» EXERCISE PROMPT: Please write out every entry below, word for word.

*** Block opens ***

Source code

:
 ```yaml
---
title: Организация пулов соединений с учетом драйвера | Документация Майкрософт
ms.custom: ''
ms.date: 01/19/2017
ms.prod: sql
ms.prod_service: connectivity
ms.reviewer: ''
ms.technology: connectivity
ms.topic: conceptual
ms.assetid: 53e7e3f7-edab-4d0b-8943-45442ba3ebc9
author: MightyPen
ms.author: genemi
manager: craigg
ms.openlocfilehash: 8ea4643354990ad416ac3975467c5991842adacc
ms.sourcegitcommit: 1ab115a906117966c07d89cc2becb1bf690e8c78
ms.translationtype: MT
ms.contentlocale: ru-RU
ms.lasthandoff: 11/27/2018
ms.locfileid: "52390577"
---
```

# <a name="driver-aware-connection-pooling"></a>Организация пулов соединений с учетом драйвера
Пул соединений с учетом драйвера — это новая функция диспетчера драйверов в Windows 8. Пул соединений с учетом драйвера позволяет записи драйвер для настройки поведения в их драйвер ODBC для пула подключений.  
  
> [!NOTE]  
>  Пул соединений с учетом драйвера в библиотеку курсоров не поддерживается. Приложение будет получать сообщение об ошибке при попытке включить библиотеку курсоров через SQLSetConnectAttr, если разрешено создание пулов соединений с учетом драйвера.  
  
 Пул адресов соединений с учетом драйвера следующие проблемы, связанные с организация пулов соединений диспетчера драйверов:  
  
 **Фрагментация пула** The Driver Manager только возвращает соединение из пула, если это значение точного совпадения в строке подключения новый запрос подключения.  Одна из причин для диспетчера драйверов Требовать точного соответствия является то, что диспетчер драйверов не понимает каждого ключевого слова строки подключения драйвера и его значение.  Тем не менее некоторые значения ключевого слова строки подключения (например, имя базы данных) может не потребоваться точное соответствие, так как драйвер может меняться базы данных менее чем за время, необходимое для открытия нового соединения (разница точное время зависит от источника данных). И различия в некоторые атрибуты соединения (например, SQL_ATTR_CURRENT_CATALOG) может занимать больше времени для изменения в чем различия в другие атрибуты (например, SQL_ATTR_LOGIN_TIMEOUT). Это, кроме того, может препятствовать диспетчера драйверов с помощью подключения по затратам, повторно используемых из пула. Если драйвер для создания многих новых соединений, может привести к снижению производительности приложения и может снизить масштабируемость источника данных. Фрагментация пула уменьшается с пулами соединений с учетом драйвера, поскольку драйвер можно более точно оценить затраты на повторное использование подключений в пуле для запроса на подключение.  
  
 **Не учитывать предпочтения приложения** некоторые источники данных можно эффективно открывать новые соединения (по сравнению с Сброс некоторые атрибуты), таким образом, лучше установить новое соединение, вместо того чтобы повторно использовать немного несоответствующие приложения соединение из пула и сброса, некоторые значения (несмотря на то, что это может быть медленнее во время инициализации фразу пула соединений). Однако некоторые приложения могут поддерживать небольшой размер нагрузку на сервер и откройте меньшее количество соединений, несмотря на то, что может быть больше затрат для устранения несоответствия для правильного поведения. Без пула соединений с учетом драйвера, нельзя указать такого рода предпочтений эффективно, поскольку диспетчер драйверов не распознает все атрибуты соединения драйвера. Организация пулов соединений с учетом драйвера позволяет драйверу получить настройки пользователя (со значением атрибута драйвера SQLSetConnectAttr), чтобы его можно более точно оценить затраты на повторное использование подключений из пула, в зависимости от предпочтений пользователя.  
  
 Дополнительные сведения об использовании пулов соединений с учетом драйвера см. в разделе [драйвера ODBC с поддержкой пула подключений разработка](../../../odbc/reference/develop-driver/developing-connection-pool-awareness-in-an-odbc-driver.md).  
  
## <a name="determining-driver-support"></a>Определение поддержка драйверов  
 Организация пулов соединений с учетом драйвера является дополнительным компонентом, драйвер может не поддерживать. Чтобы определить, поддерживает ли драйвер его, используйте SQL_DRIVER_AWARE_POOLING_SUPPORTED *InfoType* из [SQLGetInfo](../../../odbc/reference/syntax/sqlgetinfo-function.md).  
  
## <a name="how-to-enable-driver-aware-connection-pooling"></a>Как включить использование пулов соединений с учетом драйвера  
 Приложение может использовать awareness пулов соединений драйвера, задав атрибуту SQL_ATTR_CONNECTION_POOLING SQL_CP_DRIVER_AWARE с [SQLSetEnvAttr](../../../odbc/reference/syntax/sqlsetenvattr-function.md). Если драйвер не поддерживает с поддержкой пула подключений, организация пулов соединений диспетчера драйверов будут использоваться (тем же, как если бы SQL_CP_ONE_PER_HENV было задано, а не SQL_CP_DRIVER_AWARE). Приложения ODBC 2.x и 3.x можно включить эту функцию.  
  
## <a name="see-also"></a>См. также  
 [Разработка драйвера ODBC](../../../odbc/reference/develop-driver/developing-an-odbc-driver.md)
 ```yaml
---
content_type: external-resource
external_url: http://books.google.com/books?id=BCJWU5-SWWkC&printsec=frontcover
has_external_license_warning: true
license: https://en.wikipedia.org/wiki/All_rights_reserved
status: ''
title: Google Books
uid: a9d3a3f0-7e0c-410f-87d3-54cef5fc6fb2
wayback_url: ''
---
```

*** Block closes ***

» REPLY TO THE EXERCISE:
Source code

:
 ```yaml
---
title: Организация пулов соединений с учетом драйвера | Документация Майкрософт
ms.custom: ''
ms.date: 01/19/2017
ms.prod: sql
ms.prod_service: connectivity
ms.reviewer: ''
ms.technology: connectivity
ms.topic: conceptual
ms.assetid: 53e7e3f7-edab-4d0b-8943-45442ba3ebc9
author: MightyPen
ms.author: genemi
manager: craigg
ms.openlocfilehash: 8ea4643354990ad416ac3975467c5991842adacc
ms.sourcegitcommit: 1ab115a906117966c07d89cc2becb1bf690e8c78
ms.translationtype: MT
ms.contentlocale: ru-RU
ms.lasthandoff: 11/27/2018
ms.locfileid: "52390577"
---
```

# <a name="driver-aware-connection-pooling"></a>Организация пулов соединений с учетом драйвера
Пул соединений с учетом драйвера — это новая функция диспетчера драйверов в Windows 8. Пул соединений с учетом драйвера позволяет записи драйвер для настройки поведения в их драйвер ODBC для пула подключений.  
  
> [!NOTE]  
>  Пул соединений с учетом драйвера в библиотеку курсоров не поддерживается. Приложение будет получать сообщение об ошибке при попытке включить библиотеку курсоров через SQLSetConnectAttr, если разрешено создание пулов соединений с учетом драйвера.  
  
 Пул адресов соединений с учетом драйвера следующие проблемы, связанные с организация пулов соединений диспетчера драйверов:  
  
 **Фрагментация пула** The Driver Manager только возвращает соединение из пула, если это значение точного совпадения в строке подключения новый запрос подключения.  Одна из причин для диспетчера драйверов Требовать точного соответствия является то, что диспетчер драйверов не понимает каждого ключевого слова строки подключения драйвера и его значение.  Тем не менее некоторые значения ключевого слова строки подключения (например, имя базы данных) может не потребоваться точное соответствие, так как драйвер может меняться базы данных менее чем за время, необходимое для открытия нового соединения (разница точное время зависит от источника данных). И различия в некоторые атрибуты соединения (например, SQL_ATTR_CURRENT_CATALOG) может занимать больше времени для изменения в чем различия в другие атрибуты (например, SQL_ATTR_LOGIN_TIMEOUT). Это, кроме того, может препятствовать диспетчера драйверов с помощью подключения по затратам, повторно используемых из пула. Если драйвер для создания многих новых соединений, может привести к снижению производительности приложения и может снизить масштабируемость источника данных. Фрагментация пула уменьшается с пулами соединений с учетом драйвера, поскольку драйвер можно более точно оценить затраты на повторное использование подключений в пуле для запроса на подключение.  
  
 **Не учитывать предпочтения приложения** некоторые источники данных можно эффективно открывать новые соединения (по сравнению с Сброс некоторые атрибуты), таким образом, лучше установить новое соединение, вместо того чтобы повторно использовать немного несоответствующие приложения соединение из пула и сброса, некоторые значения (несмотря на то, что это может быть медленнее во время инициализации фразу пула соединений). Однако некоторые приложения могут поддерживать небольшой размер нагрузку на сервер и откройте меньшее количество соединений, несмотря на то, что может быть больше затрат для устранения несоответствия для правильного поведения. Без пула соединений с учетом драйвера, нельзя указать такого рода предпочтений эффективно, поскольку диспетчер драйверов не распознает все атрибуты соединения драйвера. Организация пулов соединений с учетом драйвера позволяет драйверу получить настройки пользователя (со значением атрибута драйвера SQLSetConnectAttr), чтобы его можно более точно оценить затраты на повторное использование подключений из пула, в зависимости от предпочтений пользователя.  
  
 Дополнительные сведения об использовании пулов соединений с учетом драйвера см. в разделе [драйвера ODBC с поддержкой пула подключений разработка](../../../odbc/reference/develop-driver/developing-connection-pool-awareness-in-an-odbc-driver.md).  
  
## <a name="determining-driver-support"></a>Определение поддержка драйверов  
 Организация пулов соединений с учетом драйвера является дополнительным компонентом, драйвер может не поддерживать. Чтобы определить, поддерживает ли драйвер его, используйте SQL_DRIVER_AWARE_POOLING_SUPPORTED *InfoType* из [SQLGetInfo](../../../odbc/reference/syntax/sqlgetinfo-function.md).  
  
## <a name="how-to-enable-driver-aware-connection-pooling"></a>Как включить использование пулов соединений с учетом драйвера  
 Приложение может использовать awareness пулов соединений драйвера, задав атрибуту SQL_ATTR_CONNECTION_POOLING SQL_CP_DRIVER_AWARE с [SQLSetEnvAttr](../../../odbc/reference/syntax/sqlsetenvattr-function.md). Если драйвер не поддерживает с поддержкой пула подключений, организация пулов соединений диспетчера драйверов будут использоваться (тем же, как если бы SQL_CP_ONE_PER_HENV было задано, а не SQL_CP_DRIVER_AWARE). Приложения ODBC 2.x и 3.x можно включить эту функцию.  
  
## <a name="see-also"></a>См. также  
 [Разработка драйвера ODBC](../../../odbc/reference/develop-driver/developing-an-odbc-driver.md)
 ```yaml
---
content_type: external-resource
external_url: http://books.google.com/books?id=BCJWU5-SWWkC&printsec=frontcover
has_external_license_warning: true
license: https://en.wikipedia.org/wiki/All_rights_reserved
status: ''
title: Google Books
uid: a9d3a3f0-7e0c-410f-87d3-54cef5fc6fb2
wayback_url: ''
---
```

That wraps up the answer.